High fuel costs are expected to have a dramatic impact on trade patterns, as businesses look for supplies closer to home.
Oil passed $133 (U.S.) a barrel on Monday, and Mr. Rubin forecasts the price will average $106 this year, $130 next year, $150 in 2010 and $225 by 2012.
These days, the cost of oil is the equivalent of imposing a tariff rate of about nine per cent on goods coming into the United States. At $150 a barrel, transport costs act like a tariff of 11 per cent. And at $200, all the trade liberalization efforts of the past 30 years are reversed, Mr. Rubin said.
Oil prices now account for about half of total freight costs, and for the past three years, for every $1 increase in world oil, there has been a corresponding one per cent increase in transport costs.
“Unless that container is chock full of diamonds, its shipping costs have suddenly inflated the cost of whatever is inside,” Mr. Rubin said. “And those inflated costs get passed onto the Consumer Price Index when you buy that good at your local retailer. As oil prices keep rising, pretty soon those transport costs start cancelling out the East Asian wage advantage.”
Persistently high oil prices will also cause many commuters to consider moving to the city, reversing the allure of the suburbs, he said. And it could also force a change in eating habits, as foreign food becomes too expensive to ship.
“It means forget about that 50-mile commute from Cooksville to Toronto, and also forget about that avocado salad in January.”
More fundamentally, the soaring oil price will prompt a major rethinking of how production is organized, Mr. Rubin argues, and could even lead to a revival of North American manufacturing.
Already, U.S. imports of Chinese steel are declining dramatically, while domestic production is rising at rates not seen for years, they say.
China's steel exports to the United States are falling at a 20-per-cent annual pace, while U.S. domestic production has risen by 10 per cent in the past year. That makes sense, the economists say, because Chinese steel producers need to import iron ore from the likes of Australia and Brazil, then turn it into steel and then pay huge and rising freight costs to send the hot-rolled steel to the United States.
Regional trade looks much cheaper in comparison, they say.
As oil prices continue to climb, shipments of furniture, footwear and machinery and equipment are likely to meet the same fate, the economists say.
“In a world of triple-digit oil prices, distance costs money,” they say in a paper released Tuesday. “And while trade liberalization and technology may have flattened the world, rising transport prices will once again make it rounder.”
At first glance, such developments may seem to favour a renaissance of the moribund steel mills and boarded up furniture plants of Canada.

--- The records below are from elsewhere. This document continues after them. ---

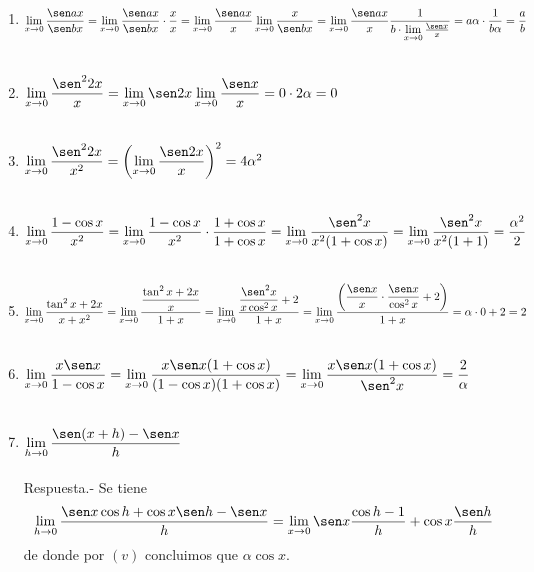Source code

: \begin{enumerate}
\begin{enumerate}[\bfseries (i)]
    \item $\lim\limits_{x \to 0} \dfrac{\sen ax}{\sen bx} = \lim\limits_{x \to 0} \dfrac{\sen ax}{\sen bx}\cdot \dfrac{x}{x} = \lim\limits_{x\to 0} \dfrac{\sen ax}{x} \lim\limits_{x\to 0} \dfrac{x}{\sen bx}  = \lim\limits_{x\to 0} \dfrac{\sen ax}{x} \dfrac{1}{b \cdot \lim\limits_{x\to 0} \frac{\sen x}{x}} = a\alpha \cdot \dfrac{1}{b\alpha} = \dfrac{a}{b}$\\\\

    \item $\lim\limits_{x\to 0} \dfrac{\sen^2 2x}{x} = \lim\limits_{x\to 0} \sen 2x \lim\limits_{x\to 0} \dfrac{\sen x}{x} = 0\cdot 2\alpha = 0$\\\\ 

    \item $\lim\limits_{x\to 0} \dfrac{\sen^2 2x}{x^2} = \left(\lim\limits_{x\to 0} \dfrac{\sen 2x}{x}\right)^2 = 4\alpha ^2$\\\\ 

    \item $\lim\limits_{x\to 0} \dfrac{1 - \cos x}{x^2} = \lim\limits_{x\to 0}\dfrac{1-\cos x}{x^2}\cdot \dfrac{1+\cos x}{1+\cos x} = \lim\limits_{x\to 0} \dfrac{\sen^2 x}{x^2 (1+\cos x)} = \lim\limits_{x\to 0} \dfrac{\sen^2 x}{x^2(1+1)} = \dfrac{\alpha^2}{2}$\\\\

    \item $\lim\limits_{x\to 0} \dfrac{\tan^2 x + 2x}{x+x^2} = \lim\limits_{x\to 0} \dfrac{\dfrac{\tan^2 x + 2x}{x}}{1+x} = \lim\limits_{x\to 0} \dfrac{\dfrac{\sen^2 x}{x\cos^2 x}+2}{1+x} = \lim\limits_{x\to 0} \dfrac{\left(\dfrac{\sen x}{x}\cdot \dfrac{\sen x}{\cos^2 x} + 2\right)}{1+x} = \alpha \cdot 0 + 2 = 2$\\\\

    \item $\lim\limits_{x\to 0} \dfrac{x\sen x}{1 - \cos x} = \lim\limits_{x\to 0} \dfrac{x\sen x (1+\cos x)}{(1-\cos x)(1 + \cos x)} = \lim\limits_{x\to 0} \dfrac{x\sen x (1+\cos x)}{\sen^2 x} = \dfrac{2}{\alpha}$\\\\

    \item $\lim\limits_{h\to 0} \dfrac{\sen (x+h)-\sen x}{h} $\\\\ 
	Respuesta.-\; Se tiene $$\lim\limits_{h\to 0}\dfrac{\sen x\cos h + \cos x \sen h - \sen x}{h} = \lim\limits_{x\to 0}\sen x \dfrac{\cos h - 1}{h} + \cos x \dfrac{\sen h}{h}$$ de donde por $(v)$ concluimos que $\alpha \cos x$.\\\\


\end{enumerate}
\end{enumerate}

But high oil prices won't eliminate importers' search for cheap labour. Instead, they're eyeing Mexico.
“Instead of finding cheap labour half-way around the world, the key will be to find the cheapest labour force within reasonable shipping distance to your market,” CIBC says.
“In that type of world, look for Mexico's maquiladora plants to get another chance at bat when it comes to supplying the North American market. In a world where oil will soon cost over $200 per barrel, Mexico's proximity to the rest of North America gives its costs a huge advantage.”
While high oil prices will require major reorganization of global supply chains, the bigger danger comes in the form of inflationary pressure, Mr. Rubin warns.
“If you're a steel buyer, your costs are going up regardless of whether you are sourcing it from China or Pittsburgh,” he says, saying the same dynamic applies to Hamilton.
Soon, the United Steelworkers of America will want a piece of that higher price, and wages that have been kept flat for years because of labour competition from Asia will begin to rise.
He doesn't necessarily see a return to the double-digit inflation of the early 1980s, but figures the central banks in the United States and eventually Canada will have to begin raising rates dramatically in order to confront inflation running at around 3.5 or 4 per cent annual pace. Canada's target is two per cent a year.